Task
From the entries below, transcribe exactly the lines between the line holding "- L2 <- L2 - 0.5 * L1" and the line holding "## Conclusão", inclusive; skip all other lines.

Source information
((

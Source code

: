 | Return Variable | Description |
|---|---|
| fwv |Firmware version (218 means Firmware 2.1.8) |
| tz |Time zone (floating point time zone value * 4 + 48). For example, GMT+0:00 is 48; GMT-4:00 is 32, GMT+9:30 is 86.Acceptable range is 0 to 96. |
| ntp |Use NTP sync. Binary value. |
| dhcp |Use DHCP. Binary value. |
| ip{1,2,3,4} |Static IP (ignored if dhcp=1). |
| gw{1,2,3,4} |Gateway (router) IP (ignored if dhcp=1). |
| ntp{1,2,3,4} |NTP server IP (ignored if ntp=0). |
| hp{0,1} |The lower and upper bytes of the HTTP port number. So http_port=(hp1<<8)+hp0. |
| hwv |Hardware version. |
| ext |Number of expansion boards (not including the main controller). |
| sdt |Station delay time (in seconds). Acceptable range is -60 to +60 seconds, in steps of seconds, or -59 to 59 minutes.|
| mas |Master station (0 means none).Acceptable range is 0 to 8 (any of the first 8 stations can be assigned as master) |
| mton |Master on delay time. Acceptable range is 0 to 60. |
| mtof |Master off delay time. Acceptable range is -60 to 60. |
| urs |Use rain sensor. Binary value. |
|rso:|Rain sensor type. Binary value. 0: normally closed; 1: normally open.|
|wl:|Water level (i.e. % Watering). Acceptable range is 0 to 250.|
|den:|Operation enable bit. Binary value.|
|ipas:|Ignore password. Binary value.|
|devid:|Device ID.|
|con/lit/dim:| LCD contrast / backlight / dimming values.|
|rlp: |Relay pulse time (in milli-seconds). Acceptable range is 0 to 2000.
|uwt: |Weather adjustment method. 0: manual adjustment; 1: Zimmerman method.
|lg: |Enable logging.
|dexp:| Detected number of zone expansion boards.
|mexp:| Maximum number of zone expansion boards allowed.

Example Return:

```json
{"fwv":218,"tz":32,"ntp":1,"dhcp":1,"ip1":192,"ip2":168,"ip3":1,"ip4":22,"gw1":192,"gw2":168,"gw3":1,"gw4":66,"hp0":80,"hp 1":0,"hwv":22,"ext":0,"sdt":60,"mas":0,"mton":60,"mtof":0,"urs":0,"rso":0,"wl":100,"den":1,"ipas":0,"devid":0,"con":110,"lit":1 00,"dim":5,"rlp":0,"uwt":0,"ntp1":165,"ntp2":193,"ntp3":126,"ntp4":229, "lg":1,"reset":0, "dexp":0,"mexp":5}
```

))
((

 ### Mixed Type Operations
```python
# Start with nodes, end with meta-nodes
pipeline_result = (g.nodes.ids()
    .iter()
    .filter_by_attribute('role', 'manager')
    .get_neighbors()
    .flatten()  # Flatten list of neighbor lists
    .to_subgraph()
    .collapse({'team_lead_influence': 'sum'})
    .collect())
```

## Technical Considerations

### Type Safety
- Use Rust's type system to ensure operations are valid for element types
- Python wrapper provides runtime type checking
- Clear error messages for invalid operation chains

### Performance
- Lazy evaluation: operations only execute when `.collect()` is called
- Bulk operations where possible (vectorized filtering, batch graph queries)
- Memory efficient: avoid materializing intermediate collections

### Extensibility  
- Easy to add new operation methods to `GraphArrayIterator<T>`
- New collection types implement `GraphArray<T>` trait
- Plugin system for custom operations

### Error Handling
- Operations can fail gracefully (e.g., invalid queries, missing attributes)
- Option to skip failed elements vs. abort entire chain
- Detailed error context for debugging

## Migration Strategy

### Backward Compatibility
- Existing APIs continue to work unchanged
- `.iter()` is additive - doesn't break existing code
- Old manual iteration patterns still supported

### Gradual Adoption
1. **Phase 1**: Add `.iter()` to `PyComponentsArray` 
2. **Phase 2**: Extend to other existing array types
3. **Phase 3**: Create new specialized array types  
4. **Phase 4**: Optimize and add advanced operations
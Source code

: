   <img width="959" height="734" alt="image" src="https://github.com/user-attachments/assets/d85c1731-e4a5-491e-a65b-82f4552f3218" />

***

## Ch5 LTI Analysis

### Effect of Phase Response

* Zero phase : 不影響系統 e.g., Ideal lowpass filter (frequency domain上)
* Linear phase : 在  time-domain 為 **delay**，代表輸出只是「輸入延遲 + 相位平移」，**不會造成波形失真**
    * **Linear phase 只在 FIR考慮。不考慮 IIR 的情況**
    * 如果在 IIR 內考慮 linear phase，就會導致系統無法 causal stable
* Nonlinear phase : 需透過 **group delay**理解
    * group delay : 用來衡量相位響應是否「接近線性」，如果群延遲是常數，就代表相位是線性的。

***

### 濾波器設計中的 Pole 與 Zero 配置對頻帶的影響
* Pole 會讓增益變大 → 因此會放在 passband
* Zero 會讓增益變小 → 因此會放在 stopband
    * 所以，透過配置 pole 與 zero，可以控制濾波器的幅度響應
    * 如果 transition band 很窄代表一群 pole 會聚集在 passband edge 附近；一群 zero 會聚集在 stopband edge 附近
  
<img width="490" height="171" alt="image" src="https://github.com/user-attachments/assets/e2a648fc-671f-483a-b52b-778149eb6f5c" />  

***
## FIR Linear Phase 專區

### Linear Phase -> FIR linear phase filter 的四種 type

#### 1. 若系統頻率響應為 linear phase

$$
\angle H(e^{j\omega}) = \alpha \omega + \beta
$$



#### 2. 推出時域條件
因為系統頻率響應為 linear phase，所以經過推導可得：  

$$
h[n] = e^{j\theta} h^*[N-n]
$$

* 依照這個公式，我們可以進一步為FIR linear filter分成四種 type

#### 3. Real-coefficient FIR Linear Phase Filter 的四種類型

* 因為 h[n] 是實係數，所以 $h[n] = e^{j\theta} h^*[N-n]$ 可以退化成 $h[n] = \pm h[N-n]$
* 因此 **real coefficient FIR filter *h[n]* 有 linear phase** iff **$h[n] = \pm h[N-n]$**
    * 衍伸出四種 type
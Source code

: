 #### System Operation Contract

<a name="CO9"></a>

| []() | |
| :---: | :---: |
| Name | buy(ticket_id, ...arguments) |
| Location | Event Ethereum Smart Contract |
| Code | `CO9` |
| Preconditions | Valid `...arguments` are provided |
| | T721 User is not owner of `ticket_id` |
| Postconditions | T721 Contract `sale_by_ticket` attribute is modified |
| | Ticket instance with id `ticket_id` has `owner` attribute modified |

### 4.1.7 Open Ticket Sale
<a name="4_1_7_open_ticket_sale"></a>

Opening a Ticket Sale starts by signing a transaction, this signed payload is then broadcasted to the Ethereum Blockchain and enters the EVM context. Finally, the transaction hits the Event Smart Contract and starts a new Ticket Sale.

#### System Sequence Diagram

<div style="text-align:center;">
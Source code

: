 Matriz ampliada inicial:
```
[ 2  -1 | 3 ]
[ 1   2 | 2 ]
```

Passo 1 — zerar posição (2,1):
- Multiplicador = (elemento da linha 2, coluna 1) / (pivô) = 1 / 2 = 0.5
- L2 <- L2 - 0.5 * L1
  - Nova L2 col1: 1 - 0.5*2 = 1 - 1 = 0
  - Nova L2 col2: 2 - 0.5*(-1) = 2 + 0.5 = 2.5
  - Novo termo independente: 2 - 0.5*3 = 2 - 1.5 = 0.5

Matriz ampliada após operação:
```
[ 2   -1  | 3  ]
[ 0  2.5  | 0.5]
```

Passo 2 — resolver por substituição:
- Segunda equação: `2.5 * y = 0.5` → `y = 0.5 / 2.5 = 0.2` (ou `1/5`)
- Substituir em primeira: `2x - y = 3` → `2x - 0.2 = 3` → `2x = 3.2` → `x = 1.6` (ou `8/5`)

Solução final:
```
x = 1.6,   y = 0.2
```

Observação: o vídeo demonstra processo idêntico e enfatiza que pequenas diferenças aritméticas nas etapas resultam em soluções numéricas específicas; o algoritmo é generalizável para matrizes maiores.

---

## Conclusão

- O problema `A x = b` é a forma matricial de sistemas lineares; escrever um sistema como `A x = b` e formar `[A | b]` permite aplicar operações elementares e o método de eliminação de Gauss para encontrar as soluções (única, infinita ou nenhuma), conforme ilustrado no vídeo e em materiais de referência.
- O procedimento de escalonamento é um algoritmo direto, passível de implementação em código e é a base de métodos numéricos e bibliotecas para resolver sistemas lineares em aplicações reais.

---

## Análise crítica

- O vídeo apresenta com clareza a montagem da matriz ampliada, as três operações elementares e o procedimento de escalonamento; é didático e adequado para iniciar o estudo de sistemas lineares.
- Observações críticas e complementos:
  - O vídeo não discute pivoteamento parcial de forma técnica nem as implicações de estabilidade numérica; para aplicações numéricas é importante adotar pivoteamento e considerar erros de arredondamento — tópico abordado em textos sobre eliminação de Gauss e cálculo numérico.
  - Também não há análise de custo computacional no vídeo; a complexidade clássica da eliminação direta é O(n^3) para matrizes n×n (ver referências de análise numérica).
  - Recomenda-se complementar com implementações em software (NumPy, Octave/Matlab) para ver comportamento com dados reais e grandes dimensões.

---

))

Answer section
- L2 <- L2 - 0.5 * L1
  - Nova L2 col1: 1 - 0.5*2 = 1 - 1 = 0
  - Nova L2 col2: 2 - 0.5*(-1) = 2 + 0.5 = 2.5
  - Novo termo independente: 2 - 0.5*3 = 2 - 1.5 = 0.5

Matriz ampliada após operação:
```
[ 2   -1  | 3  ]
[ 0  2.5  | 0.5]
```

Passo 2 — resolver por substituição:
- Segunda equação: `2.5 * y = 0.5` → `y = 0.5 / 2.5 = 0.2` (ou `1/5`)
- Substituir em primeira: `2x - y = 3` → `2x - 0.2 = 3` → `2x = 3.2` → `x = 1.6` (ou `8/5`)

Solução final:
```
x = 1.6,   y = 0.2
```

Observação: o vídeo demonstra processo idêntico e enfatiza que pequenas diferenças aritméticas nas etapas resultam em soluções numéricas específicas; o algoritmo é generalizável para matrizes maiores.

---

## Conclusão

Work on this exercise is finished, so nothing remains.